Early Adult Levels of Heart Disease Risk Factors Predict Development of Coronary Artery Calcium in Middle Age

Young adult levels of modifiable risk factors predict the odds of developing heart disease in middle age as well as or better than levels of risk factors measured in middle age, according to a large, multicenter study funded by the National Heart, Lung, and Blood Institute (NHLBI) and published in 2007 in the Journal of American College of Cardiology.

The findings suggest that that waiting until modifiable risk factor levels reach clinical guideline thresholds to prevent heart disease may not be desirable because plaque calcification is already underway and may be accelerating by middle age.

The study was based on data from the Coronary Artery Risk Development in Young Adults (CARDIA) study, which recruited 5,115 African American and white men and women between the ages of 18 and 30, balanced by age, sex, race, and educational status. Participants were examined initially in 1985-86 in four U.S. cities (Birmingham, Ala.; Chicago, Ill.; Minneapolis, Minn.; and Oakland, Calif.). Follow-up examinations were performed 2, 5, 7, 10, and 15 years later.

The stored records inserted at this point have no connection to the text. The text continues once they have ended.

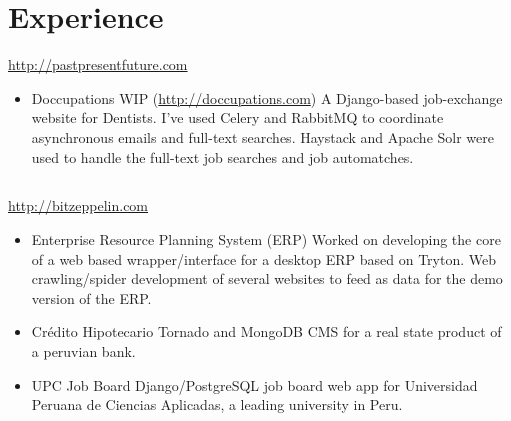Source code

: \documentclass[11pt,a4paper,english]{moderncv}
\begin{document}
\maketitle

\section{Experience}
{
\url{http://pastpresentfuture.com}
\begin{itemize}
    \item Doccupations
        \newline
        WIP (\url{http://doccupations.com})
        \newline
        A Django-based job-exchange website for Dentists. I've used Celery and RabbitMQ to coordinate asynchronous emails and full-text searches. Haystack and Apache Solr were used to handle the full-text job searches and job automatches.
\end{itemize}
}

\subsection{}

{
\url{http://bitzeppelin.com}
\newline{}
\begin{itemize}
    \item Enterprise Resource Planning System (ERP)
        \newline{}
	Worked on developing the core of a web based wrapper/interface for a desktop ERP based on Tryton. Web crawling/spider development of several websites to feed as data for the demo version of the ERP.
    \item Crédito Hipotecario
        \newline{}
        Tornado and MongoDB CMS for a real state product of a peruvian bank.
    \item UPC Job Board
        \newline{}
        Django/PostgreSQL job board web app for Universidad Peruana de Ciencias Aplicadas, a leading university in Peru.
\end{itemize}
}

\subsection{}
\end{document}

Prior to this analysis of CARDIA data, little research had used multiple measures over the course of time to predict the development of atherosclerosis, a leading cause of heart disease. In addition, a common clinical approach to addressing heart disease risks has been to wait until risk factors develop to prescribe lifestyle changes or treatment.

The study suggests that earlier risk assessment and efforts to encourage young adults to achieve and maintain optimal levels may be needed to prevent or delay the development of coronary artery calcium, which has been shown to predict heart disease.